What is being asked =
Below are some records. Pull every line that contains the word "výstupního".

[Data entries]
************

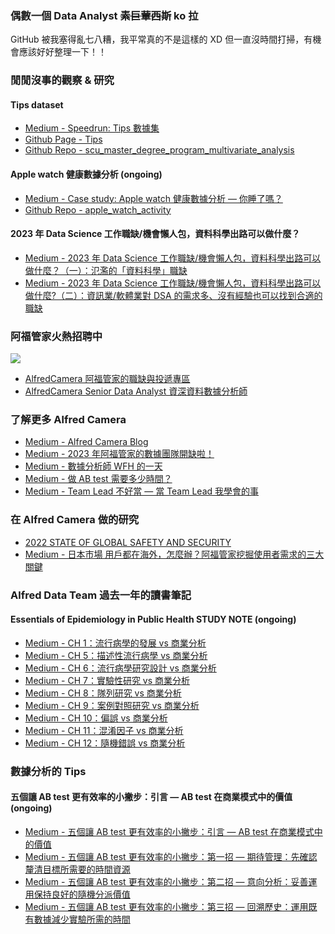 ### 偶數一個 Data Analyst ~~素巨葷西斯~~ ko 拉

GitHub 被我塞得亂七八糟，我平常真的不是這樣的 XD
但一直沒時間打掃，有機會應該好好整理一下！！

### 閒閒沒事的觀察 & 研究

#### Tips dataset
 - [Medium - Speedrun: Tips 數據集](https://medium.com/the-whispers-of-a-data-analyst/speedrun-tips-數據集-515740298ebf)
 - [Github Page - Tips](https://seimwiwa.github.io/scu_master_degree_program_multivariate_analysis/2023_03_11_Tips.html)
 - [Github Repo - scu_master_degree_program_multivariate_analysis](https://github.com/seimwiwa/scu_master_degree_program_multivariate_analysis)

#### Apple watch 健康數據分析 (ongoing)
 - [Medium - Case study: Apple watch 健康數據分析 — 你睡了嗎？](https://medium.com/the-whispers-of-a-data-analyst/case-study-%E5%81%A5%E5%BA%B7%E6%95%B8%E6%93%9A%E5%88%86%E6%9E%90-%E4%BD%A0%E7%9D%A1%E4%BA%86%E5%97%8E-869e3295b6be)
 - [Github Repo - apple_watch_activity](https://github.com/seimwiwa/apple_watch_activity.git)

#### 2023 年 Data Science 工作職缺/機會懶人包，資料科學出路可以做什麼？

 - [Medium - 2023 年 Data Science 工作職缺/機會懶人包，資料科學出路可以做什麼？（一）：氾濫的「資料科學」職缺](https://medium.com/@bananish.cyk/2023-年-data-science-工作職缺-機會懶人包-資料科學出路可以做什麼-一-氾濫的-資料科學-職缺-bf3e358ef93d)
 - [Medium - 2023 年 Data Science 工作職缺/機會懶人包，資料科學出路可以做什麼?（二）：資訊業/軟體業對 DSA 的需求多、沒有經驗也可以找到合適的職缺](https://medium.com/@bananish.cyk/2023-年-data-science-工作職缺-機會懶人包-資料科學出路可以做什麼-二-資訊業-軟體業對-dsa-的需求多-沒有經驗也可以找到合適的職缺-cc8a74b17fc0)

### 阿福管家火熱招聘中

![](https://alfred.camera/rebranding-static/logo.svg)

 - [AlfredCamera 阿福管家的職缺與投遞專區](https://alfred.teamdoor.io/)
 - [AlfredCamera Senior Data Analyst 資深資料數據分析師](https://alfred.teamdoor.io/s/TNi9D9mu)

### 了解更多 Alfred Camera

 - [Medium - Alfred Camera Blog](https://medium.com/alfredcamera)
 - [Medium - 2023 年阿福管家的數據團隊開缺啦！](https://medium.com/alfredcamera/2023-年阿福管家的數據團隊開缺啦-e614fcea7f41)
 - [Medium - 數據分析師 WFH 的一天](https://medium.com/alfredcamera/數據分析師-wfh-的一天-79b959e43e70)
 - [Medium - 做 AB test 需要多少時間？](https://medium.com/alfredcamera/%E5%81%9A-ab-test-%E9%9C%80%E8%A6%81%E5%A4%9A%E5%B0%91%E6%99%82%E9%96%93-c401fbe00eb0)
 - [Medium - Team Lead 不好當 — 當 Team Lead 我學會的事](https://medium.com/alfredcamera/team-lead-不好當-當-team-lead-我學會的事-b9a011dd88af)

### 在 Alfred Camera 做的研究

- [2022 STATE OF GLOBAL SAFETY AND SECURITY](https://alfred.camera/state-of-security/en/2022/)
- [Medium - 日本市場 用戶都在海外，怎麼辦？阿福管家挖掘使用者需求的三大關鍵](https://medium.com/alfredcamera/阿福管家-寶寶-兒童攝影機使用習慣-95f3a0f3e0d0)

### Alfred Data Team 過去一年的讀書筆記

#### Essentials of Epidemiology in Public Health STUDY NOTE (ongoing)

 - [Medium - CH 1：流行病學的發展 vs 商業分析](https://medium.com/the-whispers-of-a-data-analyst/ch-1-the-approach-and-evolution-of-epidemiology-6f2e0dbbfd27)
 - [Medium - CH 5：描述性流行病學 vs 商業分析](https://medium.com/the-whispers-of-a-data-analyst/ch-5-描述性流行病學-vs-商業分析-61cdd630fcc9) 
 - [Medium - CH 6：流行病學研究設計 vs 商業分析](https://medium.com/the-whispers-of-a-data-analyst/ch-6-流行病學研究設計-vs-商業分析-c9d039187c5d)
 - [Medium - CH 7：實驗性研究 vs 商業分析](https://medium.com/the-whispers-of-a-data-analyst/ch-7-實驗性研究-vs-商業分析-634053471331)
 - [Medium - CH 8：隊列研究 vs 商業分析](https://medium.com/the-whispers-of-a-data-analyst/ch-8-隊列研究-vs-商業分析-237474dec6e9)
 - [Medium - CH 9：案例對照研究 vs 商業分析](https://medium.com/the-whispers-of-a-data-analyst/ch-9-案例對照研究-vs-商業分析-eff5a0e299ec)
 - [Medium - CH 10：偏誤 vs 商業分析](https://medium.com/the-whispers-of-a-data-analyst/ch-10-偏誤-vs-商業分析-d7ccb1f62051)
 - [Medium - CH 11：混淆因子 vs 商業分析](https://medium.com/the-whispers-of-a-data-analyst/ch-10-混淆因子-vs-商業分析-20e8f28db6e6)
 - [Medium - CH 12：隨機錯誤 vs 商業分析](https://medium.com/the-whispers-of-a-data-analyst/ch-12-隨機錯誤-vs-商業分析-1611b9ae4da8)

### 數據分析的 Tips

#### 五個讓 AB test 更有效率的小撇步：引言 — AB test 在商業模式中的價值 (ongoing)

 - [Medium - 五個讓 AB test 更有效率的小撇步：引言 — AB test 在商業模式中的價值](https://medium.com/@bananish.cyk/五個讓-ab-test-更有效率的小撇步-一-引言-ab-test-在商業模式中的價值-567dae001972)
 - [Medium - 五個讓 AB test 更有效率的小撇步：第一招 — 期待管理：先確認釐清目標所需要的時間資源](https://medium.com/@bananish.cyk/五個讓-ab-test-更有效率的小撇步-第一招-期待管理-先確認釐清目標所需要的時間資源-53d3bf72460e)
 - [Medium - 五個讓 AB test 更有效率的小撇步：第二招 — 意向分析：妥善運用保持良好的隨機分派價值](https://medium.com/@bananish.cyk/五個讓-ab-test-更有效率的小撇步-第二招-意向分析-妥善運用保持良好的隨機分派價值-b201a568239c)
 - [Medium - 五個讓 AB test 更有效率的小撇步：第三招 — 回溯歷史：運用既有數據減少實驗所需的時間](https://medium.com/@bananish.cyk/五個讓-ab-test-更有效率的小撇步-第三招-回溯歷史-運用既有數據減少實驗所需的時間-d2b97ceffe59)

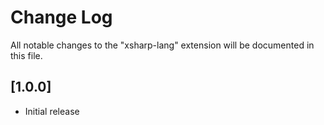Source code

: # Change Log

All notable changes to the "xsharp-lang" extension will be documented in this file.

## [1.0.0]

- Initial release
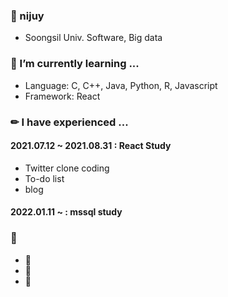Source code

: ### 🐧 nijuy 
* Soongsil Univ. Software, Big data 


### 🌱 I’m currently learning ...
* Language: C, C++, Java, Python, R, Javascript
* Framework: React 

### ✏ I have experienced ...
#### 2021.07.12 ~ 2021.08.31 : React Study
- Twitter clone coding
- To-do list
- blog 

#### 2022.01.11 ~ : mssql study 

### 💛
* 🐧
* 🥭
* 🦕
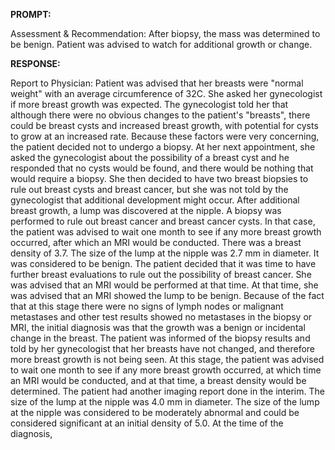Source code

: **PROMPT:**

Assessment & Recommendation:  After biopsy, the mass was determined to be benign. Patient was advised to watch for additional growth or change. 

**RESPONSE:**

   Report to Physician:  Patient was advised that her breasts were "normal weight" with an average circumference of 32C. She asked her gynecologist if more breast growth was expected. The gynecologist told her that although there were no obvious changes to the patient's "breasts", there could be breast cysts and increased breast growth, with potential for cysts to grow at an increased rate. Because these factors were very concerning, the patient decided not to undergo a biopsy. At her next appointment, she asked the gynecologist about the possibility of a breast cyst and he responded that no cysts would be found, and there would be nothing that would require a biopsy. She then decided to have two breast biopsies to rule out breast cysts and breast cancer, but she was not told by the gynecologist that additional development might occur. After additional breast growth, a lump was discovered at the nipple. A biopsy was performed to rule out breast cancer and breast cancer cysts. In that case, the patient was advised to wait one month to see if any more breast growth occurred, after which an MRI would be conducted. There was a breast density of 3.7. The size of the lump at the nipple was 2.7 mm in diameter. It was considered to be benign. The patient decided that it was time to have further breast evaluations to rule out the possibility of breast cancer. She was advised that an MRI would be performed at that time. At that time, she was advised that an MRI showed the lump to be benign. Because of the fact that at this stage there were no signs of lymph nodes or malignant metastases and other test results showed no metastases in the biopsy or MRI, the initial diagnosis was that the growth was a benign or incidental change in the breast.   The patient was informed of the biopsy results and told by her gynecologist that her breasts have not changed, and therefore more breast growth is not being seen. At this stage, the patient was advised to wait one month to see if any more breast growth occurred, at which time an MRI would be conducted, and at that time, a breast density would be determined. The patient had another imaging report done in the interim. The size of the lump at the nipple was 4.0 mm in diameter. The size of the lump at the nipple was considered to be moderately abnormal and could be considered significant at an initial density of 5.0. At the time of the diagnosis,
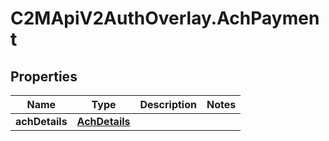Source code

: # C2MApiV2AuthOverlay.AchPayment

## Properties

Name | Type | Description | Notes
------------ | ------------- | ------------- | -------------
**achDetails** | [**AchDetails**](AchDetails.md) |  | 


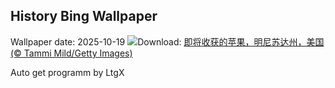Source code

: ## History Bing Wallpaper
Wallpaper date: 2025-10-19
![](https://www.bing.com/th?id=OHR.AppleHarvest_ZH-CN7317228007_UHD.jpg&w=1000)Download: [即将收获的苹果，明尼苏达州，美国 (© Tammi Mild/Getty Images)](https://www.bing.com/th?id=OHR.AppleHarvest_ZH-CN7317228007_UHD.jpg)

Auto get programm by LtgX
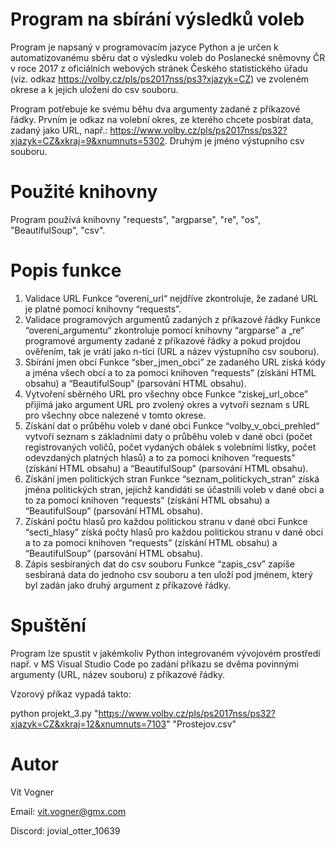 # **Program na sbírání výsledků voleb**
Program je napsaný v programovacím jazyce Python a je určen k automatizovanému sběru dat o výsledku voleb do Poslanecké sněmovny ČR v roce 2017 z oficiálních webových stránek Českého statistického úřadu (viz. odkaz https://volby.cz/pls/ps2017nss/ps3?xjazyk=CZ) ve zvoleném okrese a k jejich uložení do csv souboru.
 
Program potřebuje ke svému běhu dva argumenty zadané z příkazové řádky. Prvním je odkaz na volební okres, ze kterého chcete posbírat data, zadaný jako URL, např.: https://www.volby.cz/pls/ps2017nss/ps32?xjazyk=CZ&xkraj=9&xnumnuts=5302. Druhým je jméno výstupního csv souboru.

# **Použité knihovny**
Program používá knihovny "requests", "argparse", "re", "os", "BeautifulSoup", "csv".

# **Popis funkce**
1. Validace URL
Funkce “overeni_url“ nejdříve zkontroluje, že zadané URL je platné pomocí knihovny “requests”.
2. Validace programových argumentů zadaných z příkazové řádky
Funkce “overeni_argumentu“ zkontroluje pomocí knihovny “argparse” a „re“ programové argumenty zadané z příkazové řádky a pokud projdou ověřením, tak je vrátí jako n-tici (URL a název výstupního csv souboru).
3. Sbírání jmen obcí
Funkce “sber_jmen_obci” ze zadaného URL získá kódy a jména všech obcí a to za pomoci knihoven “requests” (získání HTML obsahu) a “BeautifulSoup” (parsování HTML obsahu).
4. Vytvoření sběrného URL pro všechny obce
Funkce “ziskej_url_obce” přijímá jako argument URL pro zvolený okres a vytvoří seznam s URL pro všechny obce nalezené v tomto okrese.
5. Získání dat o průběhu voleb v dané obci
Funkce “volby_v_obci_prehled“ vytvoří seznam s základními daty o průběhu voleb v dané obci (počet registrovaných voličů, počet vydaných obálek s volebními lístky, počet odevzdaných platných hlasů) a to za pomoci knihoven “requests” (získání HTML obsahu) a “BeautifulSoup” (parsování HTML obsahu).
6. Získání jmen politických stran
Funkce “seznam_politickych_stran” získá jména politických stran, jejichž kandidáti se účastnili voleb v dané obci a to za pomoci knihoven “requests” (získání HTML obsahu) a “BeautifulSoup” (parsování HTML obsahu).
7. Získání počtu hlasů pro každou politickou stranu v dané obci
Funkce “secti_hlasy” získá počty hlasů pro každou politickou stranu v dané obci a to za pomoci knihoven “requests” (získání HTML obsahu) a “BeautifulSoup” (parsování HTML obsahu).
8. Zápis sesbíraných dat do csv souboru
Funkce “zapis_csv” zapíše sesbíraná data do jednoho csv souboru a ten uloží pod jménem, který byl zadán jako druhý argument z příkazové řádky.

# **Spuštění**
Program lze spustit v jakémkoliv Python integrovaném vývojovém prostředí např. v MS Visual Studio Code po zadání příkazu se dvěma povinnými argumenty (URL, název souboru) z příkazové řádky.

Vzorový příkaz vypadá takto:

python projekt_3.py "https://www.volby.cz/pls/ps2017nss/ps32?xjazyk=CZ&xkraj=12&xnumnuts=7103" "Prostejov.csv"


# **Autor**
Vít Vogner

Email: vit.vogner@gmx.com

Discord: jovial_otter_10639
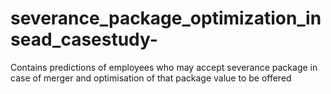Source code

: # severance_package_optimization_insead_casestudy-
Contains predictions of employees who may accept severance package in case of merger and optimisation of that package value to be offered
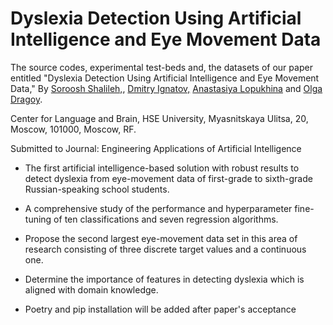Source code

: # Dyslexia Detection Using Artificial Intelligence and Eye Movement Data


The source codes, experimental test-beds and, the datasets of our paper entitled "Dyslexia Detection Using Artificial Intelligence and Eye Movement Data,"
By [Soroosh Shalileh,](https://www.hse.ru/en/staff/srshalileh),
[Dmitry Ignatov,](https://www.hse.ru/en/staff/dima) [Anastasiya Lopukhina](https://www.hse.ru/en/staff/lopukhina) and [Olga Dragoy](https://www.hse.ru/en/staff/dragoy).

Center for Language and Brain, HSE University, Myasnitskaya Ulitsa, 20, Moscow, 101000, Moscow, RF. 

Submitted to Journal: Engineering Applications of Artificial Intelligence


- The first artificial intelligence-based solution with robust results to detect dyslexia from eye-movement data of first-grade to sixth-grade Russian-speaking school students.

- A comprehensive study of the performance and hyperparameter fine-tuning of ten classifications and seven regression algorithms.

- Propose the second largest eye-movement data set in this area of research consisting of three discrete target values and a continuous one.

- Determine the importance of features in detecting dyslexia which is aligned with domain knowledge.


- Poetry and pip installation will be added after paper's acceptance 
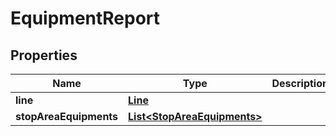
# EquipmentReport

## Properties
Name | Type | Description | Notes
------------ | ------------- | ------------- | -------------
**line** | [**Line**](Line.md) |  |  [optional]
**stopAreaEquipments** | [**List&lt;StopAreaEquipments&gt;**](StopAreaEquipments.md) |  |  [optional]



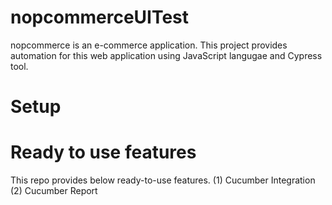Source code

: # nopcommerceUITest
 nopcommerce is an e-commerce application. This project provides automation for this web application using JavaScript langugae and Cypress tool. 
 # Setup
 # Ready to use features
 This repo provides below ready-to-use features.
 (1) Cucumber Integration
 (2) Cucumber Report
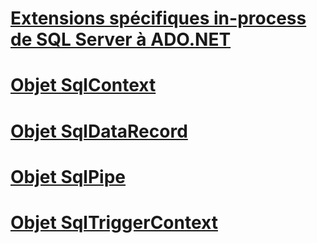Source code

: # [Extensions spécifiques in-process de SQL Server à ADO.NET](sql-server-in-process-specific-extensions-to-ado-net.md)
# [Objet SqlContext](sqlcontext-object.md)
# [Objet SqlDataRecord](sqldatarecord-object.md)
# [Objet SqlPipe](sqlpipe-object.md)
# [Objet SqlTriggerContext](sqltriggercontext-object.md)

************

Response =
Program potřebuje ke svému běhu dva argumenty zadané z příkazové řádky. Prvním je odkaz na volební okres, ze kterého chcete posbírat data, zadaný jako URL, např.: https://www.volby.cz/pls/ps2017nss/ps32?xjazyk=CZ&xkraj=9&xnumnuts=5302. Druhým je jméno výstupního csv souboru.
Funkce “overeni_argumentu“ zkontroluje pomocí knihovny “argparse” a „re“ programové argumenty zadané z příkazové řádky a pokud projdou ověřením, tak je vrátí jako n-tici (URL a název výstupního csv souboru).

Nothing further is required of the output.